Rupert was, however, one of Lely’s most popular portraits after the Resotration, thanks to his reputation as a cavalry commander during the Civil War, as well as his success in defeating the Dutch off Lowestoft in 1665. The pose seen here was copied on a number of occasions, and is probably the type seen by Pepys on his visit to Lely’s studio in April 1666. In this example, Lely has painted Rupert’s head, but has left the remainder to his studio assistants.

This portrait has until now been in the collection of the Hanoverian Royal family. It was most likely commissioned by the sitter to be sent to Germany, and it seems possible that Rupert’s occasionally restrained finances may have dictated the less expensive involvement of a studio assistant. It is, nevertheless, worth mentioning that Sir Oliver Millar, when commenting on the prime version at Windsor Castle, noted a “slight but obvious hiatus between the body and the head.” Lely’s portrayal of Rupert’s character and face, however, preserves perfectly the sardonic twist of the lips and the sitter’s sombre, even cold, expression.

Prince Rupert has enjoyed in posterity a better reputation than he may ever have had during his life. Quite rightly, subsequent generations have admired his courage in serving his uncle King Charles I during the Civil War, where he commanded the Royalist cavalry at engagements such as Edge Hill and Marston Moor. They have equally found sympathetic the scientific and artisitc curiosity that he was able to indulge after the Restoration. He was closely involved in the business of the Royal Society -and, for example, introduced Rupert''s Drops to this country. He was also a pioneer of mezzotint engraving -although he did not, as once thought, invent the process- and corresponded on the subject with John Evelyn.

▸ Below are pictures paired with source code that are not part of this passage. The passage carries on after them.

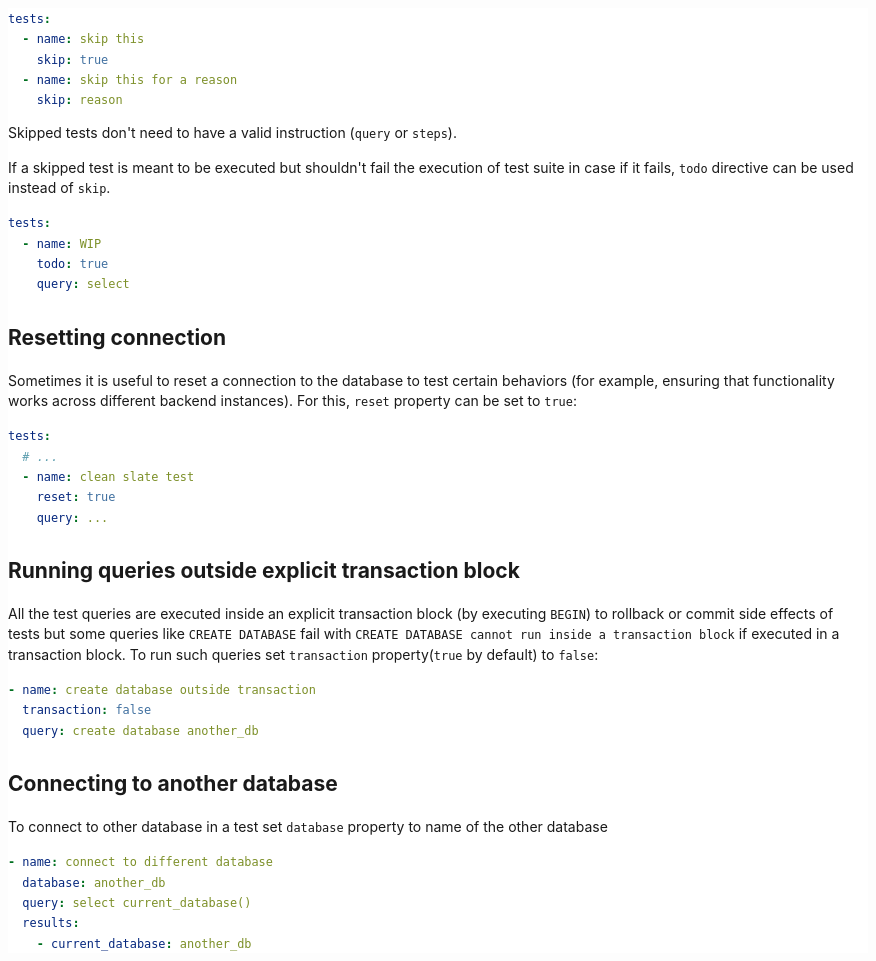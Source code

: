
 ```yaml
tests:
  - name: skip this
    skip: true
  - name: skip this for a reason
    skip: reason
```

Skipped tests don't need to have a valid instruction (`query` or `steps`).

If a skipped test is meant to be executed but shouldn't fail the execution of test suite in case if it fails,
`todo` directive can be used instead of `skip`.

```yaml
tests:
  - name: WIP
    todo: true
    query: select
```

## Resetting connection

Sometimes it is useful to reset a connection to the database to test certain
behaviors (for example, ensuring that functionality works across different
backend instances). For this, `reset` property can be set to `true`:

```yaml
tests:
  # ...
  - name: clean slate test
    reset: true
    query: ...
```

## Running queries outside explicit transaction block

All the test queries are executed inside an explicit transaction block (by executing `BEGIN`) to rollback or commit side
effects of tests but some queries like `CREATE DATABASE` fail
with `CREATE DATABASE cannot run inside a transaction block` if executed in a transaction block. To run such queries
set `transaction` property(`true` by default) to `false`:

```yaml
- name: create database outside transaction
  transaction: false
  query: create database another_db
```

## Connecting to another database

To connect to other database in a test set `database` property to name of the other database

```yaml
- name: connect to different database
  database: another_db
  query: select current_database()
  results:
    - current_database: another_db
```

Rupert suffered, however, from the jealously and mistrust of two sets of the population. On the one hand, he was feared by his adversaries of the 1640s, both as an accomplished general, and -sometimes with reason- as a foreign soldier who fought his battles with the bloodthirstiness more commonly seen on the battlefields of Europe, on which he had, of course, come of age, fighting for his father''s throne in Bohemia. There was a good number of people in England who would never wish him well after rumoured massacres in actions such as the siege of Birmingham. For this reason, among others, although he enjoyed a career as an admiral under Charles II, observers such as Pepys seldom speak kindly of him or take any pleasure in his successes. Equally, for the second part of his detractors, he suffered from the jealousy of all of those royalists who were less talented and courageous in the field, and who resented him having command over them because he was a foreigner. It is pleasing, therefore, that after his death at least, he is appreciated as a dynamic officer, popular with those under his command who were not blinded by jealousy, and as an intelligent and inquiring mind who may be said to have assisted at the birth of English scientific investigation.